If you’re a first-time lettuce grower and curious about when and how to harvest your lettuce plant, let us guide you! No matter if you’re growing leaf lettuce varieties, crisphead lettuce, romaine lettuce, or iceberg lettuces—we’ve got you covered.

A smiling brunette holds up a giant head of romaine from the garden.

When is lettuce ready to harvest?

Like spinach and cilantro, all lettuce—but particularly loose leaf lettuce—is ready to harvest as soon as the leaves are big enough to enjoy.

Head lettuces (like romaine, bibb, Boston, butterhead, or iceberg) can be harvested at the leaf stage, but most folks wait until the plant has formed a head of lettuce and then they harvest the entire plant.

Purple heads of Marshall dark romaine lettuce grow in a garden.

How long does lettuce last in the garden?

Lettuces are cool season crops and prefer cool weather. When the weather gets too warm, lettuce will bolt and go bitter. In mild climates, you can get by with lettuce growing in the ground for the entire growing season. In places where summers get hot, lettuce will need partial shade during the hottest part of the day—and even then, will still eventually bolt.

Growfully Protip

Sow new lettuce seeds every 10-14 days throughout the spring and early summer to ensure a continuous harvest of lettuce.

Overhead of a speckled head of romaine.

What time of day should you harvest?

You want to harvest lettuce during the coolest part of the day to prevent the leaves from wilting. For many folks, this is either early in the morning or in the evening.

Growfully Protip

If you must harvest during the hottest part of the day, make sure to immediately cool the lettuce by sticking it in the refrigerator.

How do you pick lettuce so it keeps growing?

How you harvest your lettuce will depend a little on what type of lettuce you have and the maturity level of the lettuce you are harvesting.

To harvest leaf lettuces (or immature leaves from head lettuces)

  1. Using scissors or snips, cut the outer leaves of the plant until you have enough.
  2. If you choose to harvest an entire plant, make sure to cut the plant about 1″ above the soil surface to ensure enough plant energy for regrowth.

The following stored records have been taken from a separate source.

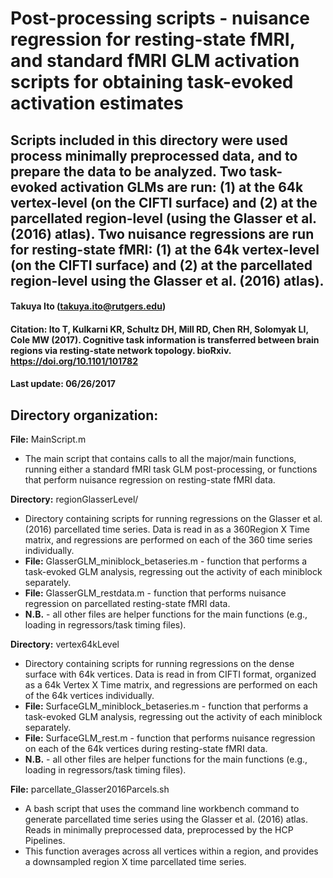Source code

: # Post-processing scripts - nuisance regression for resting-state fMRI, and standard fMRI GLM activation scripts for obtaining task-evoked activation estimates
## Scripts included in this directory were used process minimally preprocessed data, and to prepare the data to be analyzed. Two task-evoked activation GLMs are run: (1) at the 64k vertex-level (on the CIFTI surface) and (2) at the parcellated region-level (using the Glasser et al. (2016) atlas). Two nuisance regressions are run for resting-state fMRI: (1) at the 64k vertex-level (on the CIFTI surface) and (2) at the parcellated region-level using the Glasser et al. (2016) atlas).

#### Takuya Ito (takuya.ito@rutgers.edu)
#### Citation: Ito T, Kulkarni KR, Schultz DH, Mill RD, Chen RH, Solomyak LI, Cole MW (2017). Cognitive task information is transferred between brain regions via resting-state network topology. bioRxiv. https://doi.org/10.1101/101782
#### Last update: 06/26/2017

## Directory organization:
**File:** MainScript.m
* The main script that contains calls to all the major/main functions, running either a standard fMRI task GLM post-processing, or functions that perform nuisance regression on resting-state fMRI data.

**Directory:** regionGlasserLevel/
* Directory containing scripts for running regressions on the Glasser et al. (2016) parcellated time series. Data is read in as a 360Region X Time matrix, and regressions are performed on each of the 360 time series individually.
* **File:** GlasserGLM_miniblock_betaseries.m - function that performs a task-evoked GLM analysis, regressing out the activity of each miniblock separately.
* **File:** GlasserGLM_restdata.m - function that performs nuisance regression on parcellated resting-state fMRI data.
* **N.B.** - all other files are helper functions for the main functions (e.g., loading in regressors/task timing files).

**Directory:** vertex64kLevel
* Directory containing scripts for running regressions on the dense surface with 64k vertices. Data is read in from CIFTI format, organized as a 64k Vertex X Time matrix, and regressions are performed on each of the 64k vertices individually.
* **File:** SurfaceGLM_miniblock_betaseries.m - function that performs a task-evoked GLM analysis, regressing out the activity of each miniblock separately.
* **File:** SurfaceGLM_rest.m - function that performs nuisance regression on each of the 64k vertices during resting-state fMRI data.
* **N.B.** - all other files are helper functions for the main functions (e.g., loading in regressors/task timing files).

**File:** parcellate_Glasser2016Parcels.sh
* A bash script that uses the command line workbench command to generate parcellated time series using the Glasser et al. (2016) atlas. Reads in minimally preprocessed data, preprocessed by the HCP Pipelines.
* This function averages across all vertices within a region, and provides a downsampled region X time parcellated time series.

To harvest head lettuces (romaine, iceberg, or loose-head varieties like bibb, Boston, buttercrunch, etc.)

  1. Using a sharp knife or scissors, clip the entire head of lettuce at the base of the plant.
  2. Head lettuces can also regrow, so make sure to leave about an inch of the plant above the soil surface so it can regrow.

Romaine lettuces growing in a raised garden bed

How many times can you harvest lettuce?

Lettuce is a great cut-and-come-back crop! Depending on your growing season and the type of lettuce you grow, you can harvest from the same lettuce plant for many months.

Why is my lettuce bitter?

Lettuce goes bitter thanks to summer heat. The heat of summer sends the lettuce into bolting and flowering, and that process produces bitter lettuce. Even if your lettuce hasn’t flowered yet, you might have bitter lettuce as it prepares to bolt.

A lettuce plant starts to bolt.

How do I stop my lettuce from bolting?

If you live in a climate with hot summers, bolting lettuce is just par for the course, but there are a few ways to slow the bolting:

  • Plant heat-tolerant lettuce varieties—Valmaine is one of our favorite heat-tolerant romaine lettuces!
  • Provide some afternoon shade—You can do this by planting lettuce with larger plants (like tomatoes or sunflowers) or by using shade cloth floating row covers.
  • Succession plant—Plant a new crop of lettuce every few weeks so new plants are coming into maturity frequently.
  • Use mulch—A good, thick layer of mulch will help regulate the soil temperature and keep in moisture.

Shade cloth covers a raised bed full of lettuce

How do you store lettuce to keep it fresh?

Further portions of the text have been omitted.